# GUI Calendar



## purzelbaum_m (20. Jul 2006)

Hallo,

ich suche einen Kalender mit grafischer Oberfläche.. den ich einfach in meinem Programm einbinden kann... hat vielleicht wer einen schon mal gemacht, bzw. weiß wo ich einen herbekommen kann??

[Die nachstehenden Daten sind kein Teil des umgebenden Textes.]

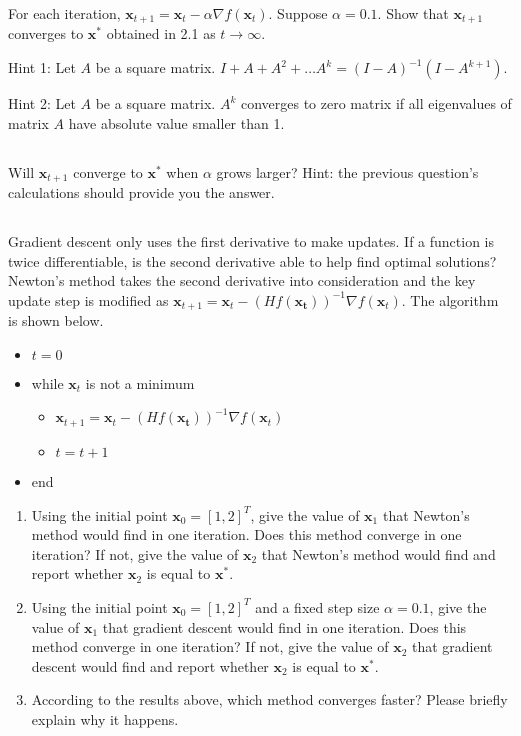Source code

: \documentclass{exam}
\begin{document}
For each iteration, $\bm{x}_{t+1} = \bm{x}_t - \alpha \nabla f(\bm{x}_t)$. Suppose $\alpha=0.1$. Show that $\bm{x}_{t+1}$ converges to $\bm{x}^*$ obtained in 2.1 as $t \rightarrow \infty$. 

Hint 1: Let $A$ be a square matrix. $I+A+A^2 + \hdots A^{k} = (I-A)^{-1}(I-A^{k+1})$. 

Hint 2: Let $A$ be a square matrix. $A^k$ converges to zero matrix if all eigenvalues of matrix $A$ have absolute value smaller than 1.  

\subsection{}
Will $\bm{x}_{t+1}$ converge to $\bm{x}^*$ when $\alpha$ grows larger? Hint: the previous question's calculations should provide you the answer.

\subsection{}
Gradient descent only uses the first derivative to make updates. If a function is twice differentiable, is the second derivative able to help find optimal solutions? Newton's method takes the second derivative into consideration and the key update step is modified as $\bm{x}_{t+1} = \bm{x}_t - (Hf(\bm{x_t}))^{-1} \nabla f(\bm{x}_t)$. The algorithm is shown below. 

\begin{itemize}
    \item $t=0$
    \item while $\bm{x}_t$ is not a minimum
    \begin{itemize}
        \item $\bm{x}_{t+1} = \bm{x}_t - (Hf(\bm{x_t}))^{-1} \nabla f(\bm{x}_t)$
        \item $t = t+1$
    \end{itemize}
    \item end
\end{itemize}

\begin{enumerate}[label=(\alph*)]
    \item Using the initial point $\bm{x}_0 = [1,2]^T$, give the value of $\bm{x}_1$ that Newton's method would find in one iteration. Does this method converge in one iteration? If not, give the value of $\bm{x}_2$ that Newton's method would find and report whether $\bm{x}_2$ is equal to $\bm{x}^*$. 
    
    \item Using the initial point $\bm{x}_0 = [1,2]^T$ and a fixed step size $\alpha=0.1$, give the value of $\bm{x}_1$ that gradient descent would find in one iteration. Does this method converge in one iteration? If not, give the value of $\bm{x}_2$ that gradient descent would find and report whether $\bm{x}_2$ is equal to $\bm{x}^*$.
    
    \item According to the results above, which method converges faster? Please briefly explain why it happens. 
\end{enumerate}
\end{document}

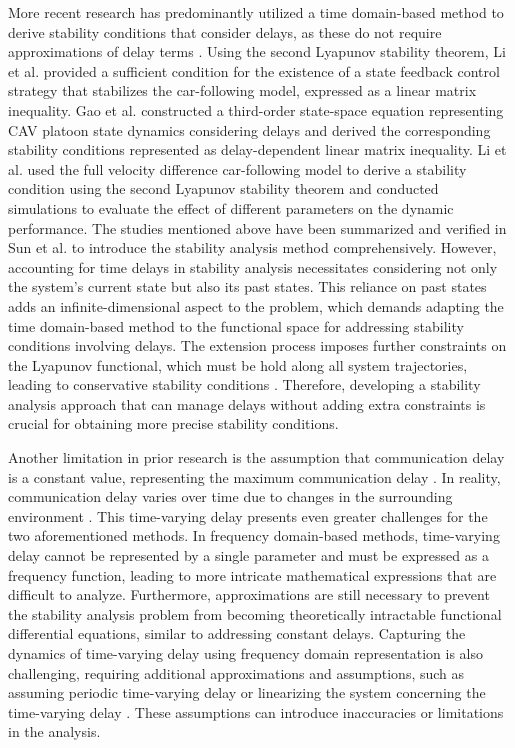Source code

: \documentclass[a4paper]{cas-sc}
\begin{document}
More recent research has predominantly utilized a time domain-based method to derive stability conditions that consider delays, as these do not require approximations of delay terms \citep{no2000lyapunov,sadri2012lateral}. Using the second Lyapunov stability theorem, Li et al. \citep{LI20141739} provided a sufficient condition for the existence of a state feedback control strategy that stabilizes the car-following model, expressed as a linear matrix inequality. Gao et al. \citep{gao2016robust} constructed a third-order state-space equation representing CAV platoon state dynamics considering delays and derived the corresponding stability conditions represented as delay-dependent linear matrix inequality. Li et al. \citep{li2010lyapunov, li2013stability} used the full velocity difference car-following model to derive a stability condition using the second Lyapunov stability theorem and conducted simulations to evaluate the effect of different parameters on the dynamic performance. The studies mentioned above have been summarized and verified in Sun et al. \citep{sun_stability_2018} to introduce the stability analysis method comprehensively. However, accounting for time delays in stability analysis necessitates considering not only the system's current state but also its past states. This reliance on past states adds an infinite-dimensional aspect to the problem, which demands adapting the time domain-based method to the functional space for addressing stability conditions involving delays. The extension process imposes further constraints on the Lyapunov functional, which must be hold along all system trajectories, leading to conservative stability conditions \citep{fridman2006descriptor, wang2016fuzzy, lian2020dissipativity}. Therefore, developing a stability analysis approach that can manage delays without adding extra constraints is crucial for obtaining more precise stability conditions.


Another limitation in prior research is the assumption that communication delay is a constant value, representing the maximum communication delay \citep{feyzmahdavian2012optimal,liu2001effects}. In reality, communication delay varies over time due to changes in the surrounding environment \citep{yang2021time,fiengo2019distributed}. This time-varying delay presents even greater challenges for the two aforementioned methods. In frequency domain-based methods, time-varying delay cannot be represented by a single parameter and must be expressed as a frequency function, leading to more intricate mathematical expressions that are difficult to analyze. Furthermore, approximations are still necessary to prevent the stability analysis problem from becoming theoretically intractable functional differential equations, similar to addressing constant delays. Capturing the dynamics of time-varying delay using frequency domain representation is also challenging, requiring additional approximations and assumptions, such as assuming periodic time-varying delay \citep{louarroudi2014frequency} or linearizing the system concerning the time-varying delay \citep{otto2016frequency}. These assumptions can introduce inaccuracies or limitations in the analysis.
\end{document}
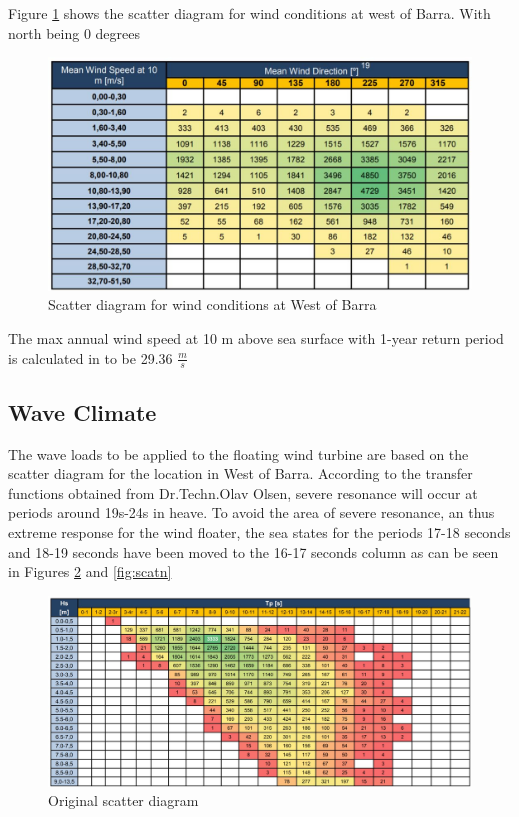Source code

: \noindent Figure \ref{fig:scatterwind} shows the scatter diagram for wind conditions at west of Barra. With north being 0 degrees

\begin{figure}[H]
\centering
\includegraphics[scale=0.7]{figures/scatterwind}
\caption[$\; \:$Scatter diagram for wind conditions]{Scatter diagram for wind conditions at West of Barra \cite{Lifes50+D1.1} }
 \label{fig:scatterwind}
\end{figure}
 
 \noindent The max annual wind speed at 10 m above sea surface with 1-year return period is calculated in \cite{Lifes50+D1.1} to be  29.36 $\frac{m}{s}$



\subsection{Wave Climate}
The wave loads to be applied to the floating wind turbine are based on the scatter diagram for the location in West of Barra. According to the transfer functions obtained from Dr.Techn.Olav Olsen, severe resonance will occur at periods around 19s-24s in heave. To avoid the area of severe resonance, an thus extreme response for the wind floater, the sea states for the periods 17-18 seconds and 18-19 seconds have been moved to the 16-17 seconds column as can be seen in Figures \ref{fig:scato} and \ref{fig:scatn}

\begin{figure}[H]
\centering
\includegraphics[scale=0.5]{figures/scatteroriginal}
\caption[$\; \:$Original scatter diagram]{Original scatter diagram \cite{Lifes50+D1.1} }
 \label{fig:scato}
\end{figure}

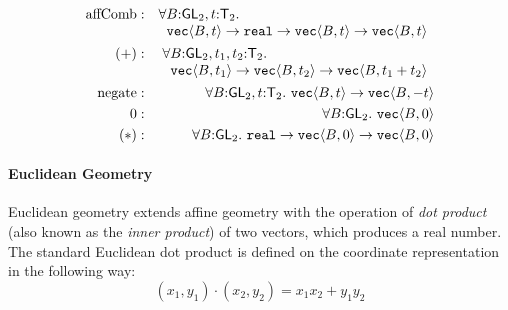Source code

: \begin{eqnarray*}
  \mathrm{affComb} & : &
  \begin{array}[t]{@{}l}
    \forall B \mathord: \SynGL_2, t \mathord: \SynTransl_2.\\
    \hspace{0.2cm} \tyPrim{vec}{B,t} \to \tyPrimNm{real} \to \tyPrim{vec}{B,t} \to \tyPrim{vec}{B,t}
  \end{array}
  \\
  (+) & : &
  \begin{array}[t]{@{}l}
    \forall B \mathord: \SynGL_2, t_1,t_2 \mathord: \SynTransl_2. \\
    \hspace{0.2cm}\tyPrim{vec}{B,t_1} \to \tyPrim{vec}{B,t_2} \to \tyPrim{vec}{B,t_1 + t_2}
  \end{array}
  \\
  \mathrm{negate} & : & \forall B \mathord: \SynGL_2, t \mathord: \SynTransl_2.\ \tyPrim{vec}{B,t} \to \tyPrim{vec}{B,-t} \\
  0 & : & \forall B \mathord: \SynGL_2.\ \tyPrim{vec}{B,0} \\
  (*) & : & \forall B \mathord: \SynGL_2.\ \tyPrimNm{real} \to \tyPrim{vec}{B,0} \to \tyPrim{vec}{B,0}
\end{eqnarray*}


\paragraph{Euclidean Geometry} Euclidean geometry extends affine
geometry with the operation of \emph{dot product} (also known as the
\emph{inner product}) of two vectors, which produces a real
number. The standard Euclidean dot product is defined on the
coordinate representation in the following way:
\begin{displaymath}
  (x_1,y_1) \cdot (x_2,y_2) = x_1x_2 + y_1y_2
\end{displaymath}

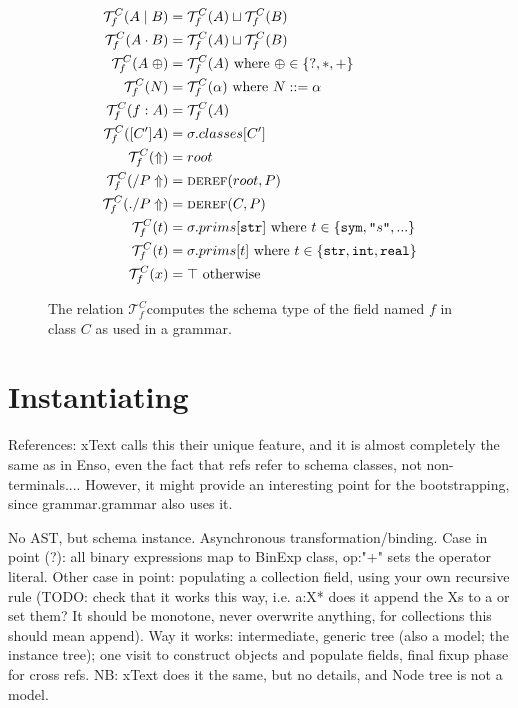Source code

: \documentclass[preprint,10pt]{sigplanconf}
\begin{document}
\def\mytypejoin{\ensuremath{\sqcup}}
\def\mytypebottom{\ensuremath{\bot}}
\def\mytypetop{\ensuremath{\top}}
\def\typeof{\ensuremath{\mathcal{T}}}
\def\typeoff{\ensuremath{\typeof^C_f}}
\begin{figure}
\begin{align*}
\typeoff(A\mid B) &= \typeoff(A) \mytypejoin  \typeoff(B)\\
\typeoff(A\cdot B) &= \typeoff(A) \mytypejoin  \typeoff(B)\\
\typeoff(A\;\oplus) &= \typeoff(A) \text{ where } \oplus \in \{?, *, +\}\\
\typeoff(N) &= \typeoff(\alpha) \text{ where } N ::= \alpha\\
\typeoff(f: A) &= \typeoff(A)\\
\typeoff([C'] A) &= \sigma.classes[C']\\
\typeoff(\Uparrow) &= root\\
\typeoff(/P\Uparrow) &= \text{\textsc{deref}}(root, P)\\
\typeoff(./P\Uparrow) &= \text{\textsc{deref}}(C, P)\\
\typeoff(t) &= \sigma.prims[\text{\texttt{str}}] \text{ where } t\in\{\text{\texttt{sym}}, \literal{s}, ...\}\\
\typeoff(t) &= \sigma.prims[t] \text{ where } t\in \{\text{\texttt{str}}, \text{\texttt{int}}, \text{\texttt{real}} \}\\
\typeoff(x) &= \mytypetop \text{ otherwise}
\end{align*}
\caption{The relation \typeoff computes the schema type of the field named
  $f$ in class $C$ as used in a grammar.\label{FIG:typeof}}
\end{figure}




\section{Instantiating}

References: xText calls this their unique feature, and it is almost
completely the same as in Enso, even the fact that refs refer to
schema classes, not non-terminals.... However, it might provide an
interesting point for the bootstrapping, since grammar.grammar also
uses it.

No AST, but schema instance. Asynchronous transformation/binding. Case
in point (?): all binary expressions map to BinExp class, op:"+" sets
the operator literal. Other case in point: populating a collection
field, using your own recursive rule (TODO: check that it works this
way, i.e. a:X* does it append the Xs to a or set them? It should be
monotone, never overwrite anything, for collections this should mean
append). Way it works: intermediate, generic tree (also a model; the
instance tree); one visit to construct objects and populate fields,
final fixup phase for cross refs. NB: xText does it the same, but no
details, and Node tree is not a model.
\end{document}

hab bisher nur von ActiveTree was gefunden, aber das kostet was^^ free wäre mir viiiel lieber^^

vielen Dank


----------



## AlArenal (20. Jul 2006)

NachoCalendar?


----------



## L-ectron-X (20. Jul 2006)

JCalendar?


----------



## Oni (20. Jul 2006)

Ganze Sätze ? 

;-)


----------



## The_S (20. Jul 2006)

Deine Aussage ist recht dürftig, aber evtl. ist das hier was für dich

http://microba.sourceforge.net/


----------



## AlArenal (20. Jul 2006)

Oni hat gesagt.:
			
		

> Ganze Sätze ?
> 
> ;-)



Gibst du immer ganze Sätze in Google ein?


----------



## purzelbaum_m (20. Jul 2006)

Ich würde gerne in ein JTextFeld oder Label oder so ähnlich, ein Datum einfügen, und dieses Datum sollte man am besten aus einem Kalender herausnehmen können^^


----------



## The_S (20. Jul 2006)

ja wie gesagt, hast du dir den link von mir angeschaut? Dürfte genau das sien, was du brauchst.


----------



## purzelbaum_m (20. Jul 2006)

Jab, danke, sieht gut aus  ich hoffe das ist einfacher zu implementieren als der nachoCalendar^^ was sind den JGoodies - ein Look and Feel, oder? den brauch ich dafür, gell? - wo bekommen ich den her? Der Link 'jgoodies.org' stimmt nicht^^ und ist der for free?


----------



## The_S (20. Jul 2006)

Normal brauchst du JGoodies dafür nicht. JGoodies ist ein Projekt um deine Anwendung "schöner" zu machen. Gibt u. a. auch ein Look and Feel von denen. www.jgoodies.com .


----------



## AlArenal (20. Jul 2006)

Hobbit_Im_Blutrausch hat gesagt.:
			
		

> Normal brauchst du JGoodies dafür nicht. JGoodies ist ein Projekt um deine Anwendung "schöner" zu machen. Gibt u. a. auch ein Look and Feel von denen. www.jgoodies.com .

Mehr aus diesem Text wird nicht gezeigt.